Late breaking note: If you are not getting anything for “the man who Mary saw in the park saw Bob”
then you may have missed a subtle aspect of the instruction for Task 11. You want any VP
to have
an analogous VPG
without an object. Recall that before we had
VP -> V NP | V NP PP
and (in this little grammar at least) the only place a PP can attach is inside a VP.
If you only created a VPG
rule corresponding to VP -> V NP
and not to VP -> V NP PP
then it is not going to know how to parse “…who Mary saw in the park…” (which has a VP with no
object, but still with a PP). So, you need a VPG
that corresponds to the second VP
expansion as well.
Doing this broke our ability to parse the subject relative “the man who saw Mary”, however.
With our new understanding of relative clauses, the gap in “the man who saw Mary” must actually be the subject of “saw”. So, let’s add some rules to get subject relatives as well.
Start by adding RC -> RP SSG
to the grammar (SSG
being intended to mean “sentence-with-subject-gap”).
So, there are now two kinds of relative clause the grammar can handle. Both start with the RP
“who”,
and one continues with SSG
(an S
but missing the subject), and the other continues with a SOG
(an S
but missing the object).

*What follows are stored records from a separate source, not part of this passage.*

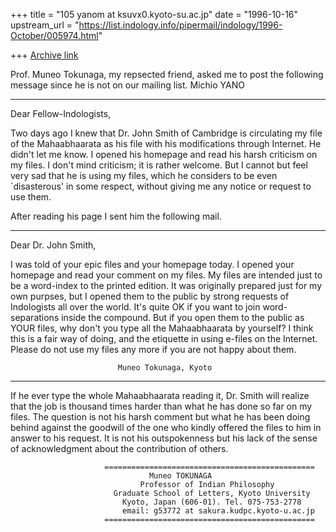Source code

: +++
title = "105 yanom at ksuvx0.kyoto-su.ac.jp"
date = "1996-10-16"
upstream_url = "https://list.indology.info/pipermail/indology/1996-October/005974.html"

+++
[Archive link](https://list.indology.info/pipermail/indology/1996-October/005974.html)

Prof. Muneo Tokunaga, my repsected friend, asked me to post the following
message since he is not on our mailing list.  Michio YANO

------------------------------------------------------------------------
Dear Fellow-Indologists,

Two days ago I knew that Dr. John Smith of Cambridge is circulating
my file of the Mahaabhaarata as his file with his modifications through
Internet. He didn't let me know. I opened his homepage and read his harsh
criticism on my files. I don't mind criticism; it is rather welcome.
But I cannot but feel very sad that he is using my files, which he
considers to be even `disasterous' in some respect, without giving
me any notice or request to use them. 

After reading his page I sent him the following mail.

   - - - - -

Dear Dr. John Smith,

I was told of your epic files and your homepage today. I opened your
homepage and read your comment on my files. My files are intended just
to be a word-index to the printed edition. It was originally prepared
just for my own purpses, but I opened them to the public by strong
requests of Indologists all over the world.
It's quite OK if you want to join word-separations inside the compound.
But if you open them to the public as YOUR files, why don't you type all
the Mahaabhaarata by yourself? I think this is a fair way of doing, and
the etiquette in using e-files on the Internet.
 Please do not use my files any more if you are not happy about them.

                            Muneo Tokunaga, Kyoto

- - - - -     

If he ever type the whole Mahaabhaarata reading it, Dr. Smith will realize
that the job is thousand times harder than  what he has done so far on
my files. The question is not his harsh comment but what he has been doing
behind against the goodwill of the one who kindly offered the files to him
in answer to his request. It is not his outspokenness but his lack of the
sense of acknowledgment about the contribution of others.


                         ===============================================
                                   Muneo TOKUNAGA 
                                 Professor of Indian Philosophy 
                           Graduate School of Letters, Kyoto University
                             Kyoto, Japan (606-01). Tel. 075-753-2778
                             email: g53772 at sakura.kudpc.kyoto-u.ac.jp
                         =============================================== 




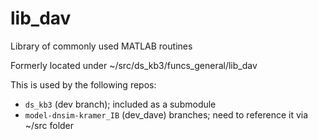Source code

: # lib_dav
Library of commonly used MATLAB routines

Formerly located under ~/src/ds_kb3/funcs_general/lib_dav

This is used by the following repos:
  - `ds_kb3` (dev branch); included as a submodule
  - `model-dnsim-kramer_IB` (dev_dave) branches; need to reference it via ~/src folder
  
  
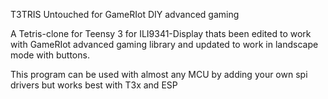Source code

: T3TRIS Untouched for GameRIot DIY advanced gaming


A Tetris-clone for Teensy 3 for ILI9341-Display thats been edited to work with GameRIot advanced gaming library and updated to work in landscape mode with buttons.

   This program can be used with almost any MCU by adding your own spi drivers but works best with T3x and ESP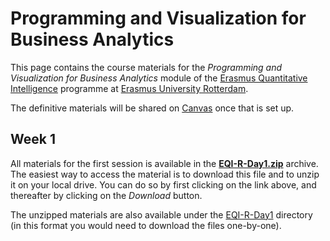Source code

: # Programming and Visualization for Business Analytics

This page contains the course materials for the *Programming and Visualization for Business Analytics* module of the [Erasmus Quantitative Intelligence](https://www.eur.nl/eqi/) programme at [Erasmus University Rotterdam](https://www.eur.nl/). 

The definitive materials will be shared on [Canvas](https://canvas.eur.nl/) once that is set up.

## Week 1

All materials for the first session is available in the **[EQI-R-Day1.zip](EQI-R-Day1.zip)** archive. The easiest way to access the material is to download this file and to unzip it on your local drive. You can do so by first clicking on the link above, and thereafter by clicking on the *Download* button.

The unzipped materials are also available under the [EQI-R-Day1](EQI-R-Day1/) directory (in this format you would need to download the files one-by-one).
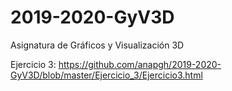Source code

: # 2019-2020-GyV3D
Asignatura de Gráficos y Visualización 3D



Ejercicio 3: https://github.com/anapgh/2019-2020-GyV3D/blob/master/Ejercicio_3/Ejercicio3.html
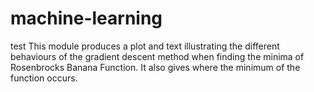 # machine-learning
test
This module produces a plot and text illustrating the different behaviours of the gradient descent method when finding the minima of Rosenbrocks Banana Function. It also gives where the minimum of the function occurs.
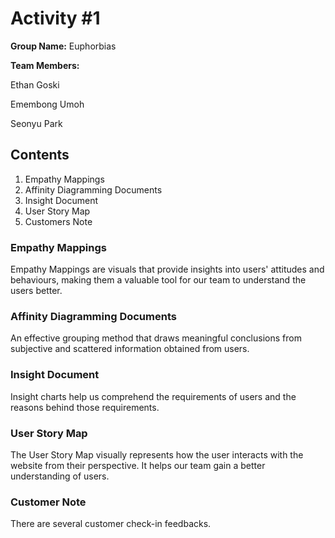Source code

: 
# Activity #1 

**Group Name:**
Euphorbias

**Team Members:**

Ethan Goski 

Emembong Umoh

Seonyu Park 

## Contents
1. Empathy Mappings
2. Affinity Diagramming Documents
3. Insight Document
4. User Story Map
5. Customers Note

### Empathy Mappings
Empathy Mappings are visuals that provide insights into users' attitudes and behaviours, making them a valuable tool for our team to understand the users better.

### Affinity Diagramming Documents
An effective grouping method that draws meaningful conclusions from subjective and scattered information obtained from users.

### Insight Document
Insight charts help us comprehend the requirements of users and the reasons behind those requirements.

### User Story Map
The User Story Map visually represents how the user interacts with the website from their perspective. It helps our team gain a better understanding of users.

### Customer Note
There are several customer check-in feedbacks.
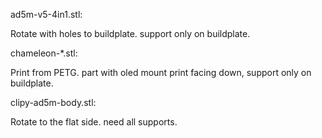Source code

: ad5m-v5-4in1.stl:

Rotate with holes to buildplate. support only on buildplate.



chameleon-*.stl:

Print from PETG. part with oled mount print facing down, support only on buildplate.



clipy-ad5m-body.stl:

Rotate to the flat side. need all supports.

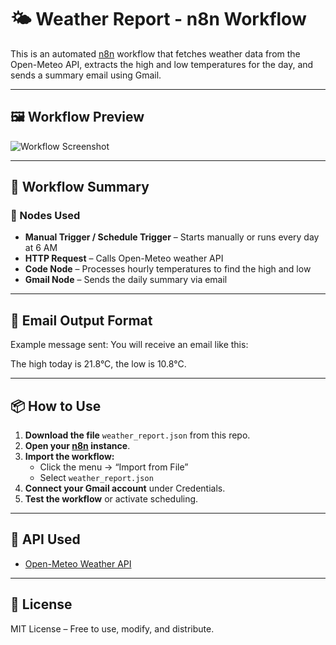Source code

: # 🌤️ Weather Report - n8n Workflow

This is an automated [n8n](https://n8n.io) workflow that fetches weather data from the Open-Meteo API, extracts the high and low temperatures for the day, and sends a summary email using Gmail.

---

## 🖼️ Workflow Preview

![Workflow Screenshot](https://github.com/Harshitha547/weather_report/blob/main/Screenshot%202025-05-14%20143332.png)

---

## 🧩 Workflow Summary

### 🔧 Nodes Used

- **Manual Trigger / Schedule Trigger** – Starts manually or runs every day at 6 AM
- **HTTP Request** – Calls Open-Meteo weather API
- **Code Node** – Processes hourly temperatures to find the high and low
- **Gmail Node** – Sends the daily summary via email

---

## 📨 Email Output Format

Example message sent:
You will receive an email like this:

 The high today is 21.8°C, the low is 10.8°C.

---

## 📦 How to Use

1. **Download the file** `weather_report.json` from this repo.
2. **Open your [n8n](https://n8n.io/) instance**.
3. **Import the workflow:**
   - Click the menu → “Import from File”
   - Select `weather_report.json`
4. **Connect your Gmail account** under Credentials.
5. **Test the workflow** or activate scheduling.

---

## 🔗 API Used

- [Open-Meteo Weather API](https://open-meteo.com/en/docs)

---

## 📄 License

MIT License – Free to use, modify, and distribute.


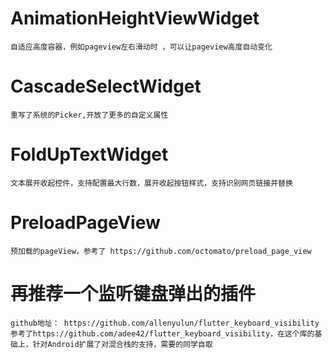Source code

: # AnimationHeightViewWidget
    自适应高度容器，例如pageview左右滑动时 ，可以让pageview高度自动变化
    
# CascadeSelectWidget
    重写了系统的Picker,开放了更多的自定义属性
    
# FoldUpTextWidget 
    文本展开收起控件，支持配置最大行数，展开收起按钮样式，支持识别网页链接并替换

# PreloadPageView
    预加载的pageView，参考了 https://github.com/octomato/preload_page_view

# 再推荐一个监听键盘弹出的插件
    github地址： https://github.com/allenyulun/flutter_keyboard_visibility
    参考了https://github.com/adee42/flutter_keyboard_visibility，在这个库的基础上，针对Android扩展了对混合栈的支持，需要的同学自取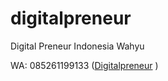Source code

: # digitalpreneur
Digital Preneur Indonesia Wahyu
<p>WA: 085261199133 (<a href="https://wahyublahe.id/digitalpreneur">Digitalpreneur</a>
)
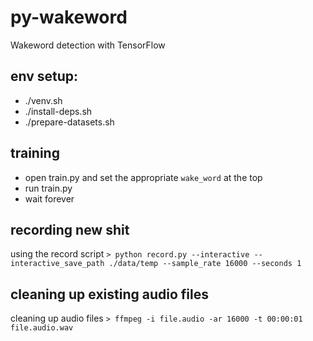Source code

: # py-wakeword
Wakeword detection with TensorFlow

## env setup:
- ./venv.sh
- ./install-deps.sh
- ./prepare-datasets.sh

## training
- open train.py and set the appropriate `wake_word` at the top
- run train.py
- wait forever

## recording new shit

using the record script
`> python record.py --interactive --interactive_save_path ./data/temp --sample_rate 16000 --seconds 1`

## cleaning up existing audio files

cleaning up audio files
`> ffmpeg -i file.audio -ar 16000 -t 00:00:01 file.audio.wav`
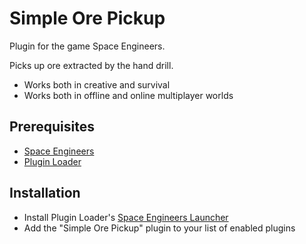 # Simple Ore Pickup

Plugin for the game Space Engineers.

Picks up ore extracted by the hand drill.

- Works both in creative and survival
- Works both in offline and online multiplayer worlds

## Prerequisites

- [Space Engineers](https://store.steampowered.com/app/244850/Space_Engineers/)
- [Plugin Loader](https://github.com/sepluginloader/PluginLoader/)

## Installation

- Install Plugin Loader's [Space Engineers Launcher](https://github.com/sepluginloader/SpaceEngineersLauncher)
- Add the "Simple Ore Pickup" plugin to your list of enabled plugins
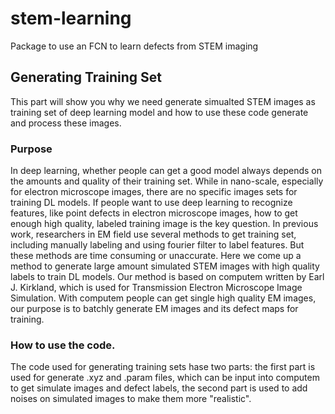 # stem-learning
Package to use an FCN to learn defects from STEM imaging
## Generating Training Set
This part will show you why we need generate simualted STEM images as training set of deep learning model and how to use these code generate and process these images.
### Purpose
In deep learning, whether people can get a good model always depends on the amounts and quality of their training set. While in nano-scale, especially for electron microscope images, there are no specific images sets for training DL models. If people  want to use deep learning to recognize features, like point defects in electron microscope images, how to get enough high quality, labeled training image is the key question. In previous work, researchers in EM field use several methods to get training set, including manually labeling and using fourier filter to label features. But these methods are time consuming or unaccurate. Here we come up a method to generate large amount simulated STEM images with high quality labels to train DL models.
Our method is based on computem written by Earl J. Kirkland, which is used for Transmission Electron Microscope Image Simulation. With computem people can get single high quality EM images, our purpose is to batchly generate EM images and its defect maps for training.
### How to use the code.
The code used for generating training sets hase two parts: the first part is used for generate .xyz and .param files, which can be input into computem to get simulate images and defect labels, the second part is used to add noises on simulated images to make them more "realistic".
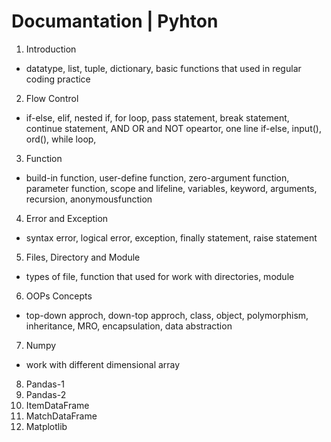 # Documantation | Pyhton
1. Introduction
  - datatype, list, tuple, dictionary, basic functions that used in regular coding practice
2. Flow Control
  - if-else, elif, nested if, for loop, pass statement, break statement, continue statement, AND OR and NOT opeartor, one line if-else, input(), ord(), while loop, 
3. Function
  - build-in function, user-define function, zero-argument function, parameter function, scope and lifeline, variables, keyword, arguments, recursion, anonymousfunction
4. Error and Exception
  - syntax error, logical error, exception, finally statement, raise statement
5. Files, Directory and Module
  - types of file, function that used for work with directories, module
6. OOPs Concepts
  - top-down approch, down-top approch, class, object, polymorphism, inheritance, MRO, encapsulation, data abstraction
7. Numpy
  - work with different dimensional array
8. Pandas-1
9. Pandas-2
10. ItemDataFrame
11. MatchDataFrame
12. Matplotlib
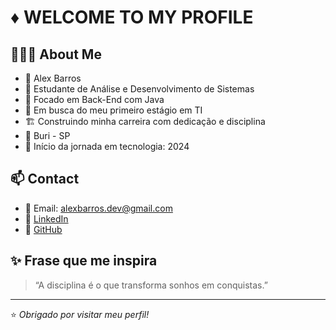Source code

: # ♦ WELCOME TO MY PROFILE

## 👨🏻‍💻 About Me
- 🧔 Alex Barros  
- 🧠 Estudante de Análise e Desenvolvimento de Sistemas
- 🔭 Focado em Back-End com Java
- 🚀 Em busca do meu primeiro estágio em TI
- 🏗️ Construindo minha carreira com dedicação e disciplina
- 🏡 Buri - SP
- 📅 Início da jornada em tecnologia: 2024

## 📫 Contact
- 📧 Email: alexbarros.dev@gmail.com  
- 💼 [LinkedIn](https://www.linkedin.com/in/alex-barros-dev)
- 🐙 [GitHub](https://github.com/alexbarrosDev)

## ✨ Frase que me inspira
> “A disciplina é o que transforma sonhos em conquistas.”

---

⭐ *Obrigado por visitar meu perfil!*
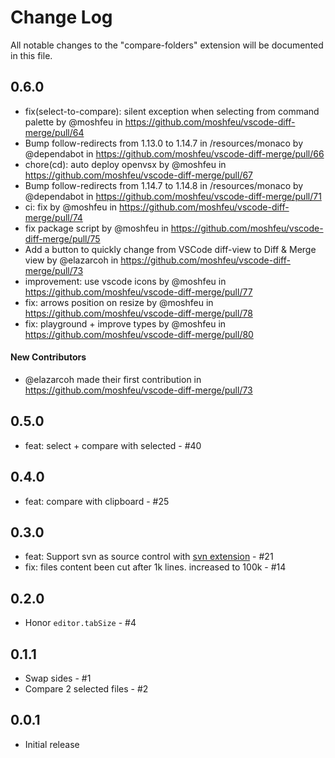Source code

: # Change Log

All notable changes to the "compare-folders" extension will be documented in this file.

## 0.6.0

* fix(select-to-compare): silent exception when selecting from command palette by @moshfeu in https://github.com/moshfeu/vscode-diff-merge/pull/64
* Bump follow-redirects from 1.13.0 to 1.14.7 in /resources/monaco by @dependabot in https://github.com/moshfeu/vscode-diff-merge/pull/66
* chore(cd): auto deploy openvsx by @moshfeu in https://github.com/moshfeu/vscode-diff-merge/pull/67
* Bump follow-redirects from 1.14.7 to 1.14.8 in /resources/monaco by @dependabot in https://github.com/moshfeu/vscode-diff-merge/pull/71
* ci: fix by @moshfeu in https://github.com/moshfeu/vscode-diff-merge/pull/74
* fix package script by @moshfeu in https://github.com/moshfeu/vscode-diff-merge/pull/75
* Add a button to quickly change from VSCode diff-view to Diff & Merge view by @elazarcoh in https://github.com/moshfeu/vscode-diff-merge/pull/73
* improvement: use vscode icons by @moshfeu in https://github.com/moshfeu/vscode-diff-merge/pull/77
* fix: arrows position on resize by @moshfeu in https://github.com/moshfeu/vscode-diff-merge/pull/78
* fix: playground + improve types by @moshfeu in https://github.com/moshfeu/vscode-diff-merge/pull/80

#### New Contributors
* @elazarcoh made their first contribution in https://github.com/moshfeu/vscode-diff-merge/pull/73

## 0.5.0

- feat: select + compare with selected - #40

## 0.4.0

- feat: compare with clipboard - #25

## 0.3.0

- feat: Support svn as source control with [svn extension](https://marketplace.visualstudio.com/items?itemName=johnstoncode.svn-scm) - #21
- fix: files content been cut after 1k lines. increased to 100k - #14

## 0.2.0

- Honor `editor.tabSize` - #4

## 0.1.1

- Swap sides - #1
- Compare 2 selected files - #2

## 0.0.1

- Initial release
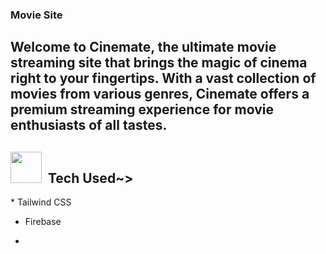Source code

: ### Movie Site


## Welcome to Cinemate, the ultimate movie streaming site that brings the magic of cinema right to your fingertips. With a vast collection of movies from various genres, Cinemate offers a premium streaming experience for movie enthusiasts of all tastes.


<h2><img src = "https://media2.giphy.com/media/QssGEmpkyEOhBCb7e1/giphy.gif?cid=ecf05e47a0n3gi1bfqntqmob8g9aid1oyj2wr3ds3mg700bl&rid=giphy.gif" width='50'/>&nbsp; Tech Used~></h2>
* Tailwind CSS

* Firebase 

* 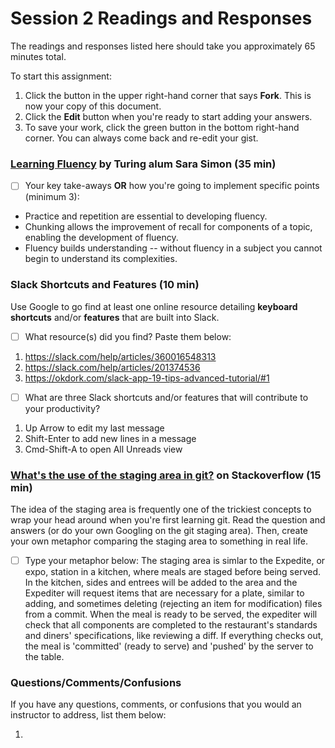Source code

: # Session 2 Readings and Responses

The readings and responses listed here should take you approximately 65 minutes total.

To start this assignment:

1. Click the button in the upper right-hand corner that says **Fork**. This is now your copy of this document. 
1. Click the **Edit** button when you're ready to start adding your answers. 
1. To save your work, click the green button in the bottom right-hand corner. You can always come back and re-edit your gist.


### <a href="https://medium.com/@sarambsimon/learning-fluency-672988a7ae52">Learning Fluency</a> by Turing alum Sara Simon (35 min)

- [ ] Your key take-aways **OR** how you're going to implement specific points (minimum 3): 
- Practice and repetition are essential to developing fluency.
- Chunking allows the improvement of recall for components of a topic, enabling the development of fluency.
- Fluency builds understanding -- without fluency in a subject you cannot begin to understand its complexities.

### Slack Shortcuts and Features (10 min)

Use Google to go find at least one online resource detailing **keyboard shortcuts** and/or **features** that are built into Slack.

- [ ] What resource(s) did you find? Paste them below:

1. https://slack.com/help/articles/360016548313
1. https://slack.com/help/articles/201374536
1. https://okdork.com/slack-app-19-tips-advanced-tutorial/#1

- [ ] What are three Slack shortcuts and/or features that will contribute to your productivity? 

1. Up Arrow to edit my last message
1. Shift-Enter to add new lines in a message
1. Cmd-Shift-A to open All Unreads view

### [What's the use of the staging area in git?](https://stackoverflow.com/questions/49228209/whats-the-use-of-the-staging-area-in-git) on Stackoverflow (15 min)

The idea of the staging area is frequently one of the trickiest concepts to wrap your head around when you're first learning git. Read the question and answers (or do your own Googling on the git staging area). Then, create your own metaphor comparing the staging area to something in real life. 

- [ ] Type your metaphor below:
The staging area is simlar to the Expedite, or expo, station in a kitchen, where meals are staged before being served. In the kitchen, sides and entrees will be added to the area and the Expediter will request items that are necessary for a plate, similar to adding, and sometimes deleting (rejecting an item for modification) files from a commit. When the meal is ready to be served, the expediter will check that all components are completed to the restaurant's standards and diners' specifications, like reviewing a diff. If everything checks out, the meal is 'committed' (ready to serve) and 'pushed' by the server to the table.

### Questions/Comments/Confusions

If you have any questions, comments, or confusions that you would an instructor to address, list them below:

1. 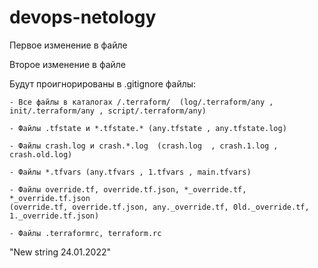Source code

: # devops-netology
Первое изменение в файле

Второе изменение в файле


Будут проигнорированы в .gitignore файлы:

    - Все файлы в каталогах /.terraform/  (log/.terraform/any , init/.terraform/any , script/.terraform/any)

    - Файлы .tfstate и *.tfstate.* (any.tfstate , any.tfstate.log)

    - Файлы crash.log и crash.*.log  (crash.log  , crash.1.log , crash.old.log)

    - Файлы *.tfvars (any.tfvars , 1.tfvars , main.tfvars)

    - Файлы override.tf, override.tf.json, *_override.tf, *_override.tf.json
    (override.tf, override.tf.json, any._override.tf, 0ld._override.tf, 1._override.tf.json)

    - Файлы .terraformrc, terraform.rc
"New string 24.01.2022" 
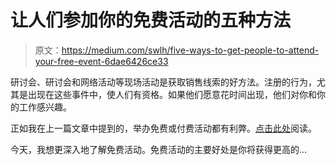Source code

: # 让人们参加你的免费活动的五种方法

> 原文：<https://medium.com/swlh/five-ways-to-get-people-to-attend-your-free-event-6dae6426ce33>

研讨会、研讨会和网络活动等现场活动是获取销售线索的好方法。注册的行为，尤其是出现在这些事件中，使人们有资格。如果他们愿意花时间出现，他们对你和你的工作感兴趣。

正如我在上一篇文章中提到的，举办免费或付费活动都有利弊。[点击此处](/@dantodd_87189/events-free-vs-paid-4690547261f9)阅读。

今天，我想更深入地了解免费活动。免费活动的主要好处是你将获得更高的…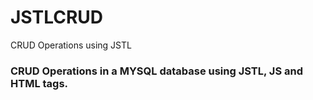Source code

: # JSTLCRUD
CRUD Operations using JSTL

### CRUD Operations in a MYSQL database using JSTL, JS and HTML tags.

We still need to define SSG
. What should it be?
Task 13. Add a definition of SSG
into the grammar.
Now we should be able to parse both “the man who saw Mary saw Bob” and “the man who Mary saw saw Bob”.
Task 14. Draw trees of “Mary walked the dog who my cat saw in the park” and “Mary walked the dog who saw my cat in the park”.
There were other things I was thinking about trying out here, but this is good enough.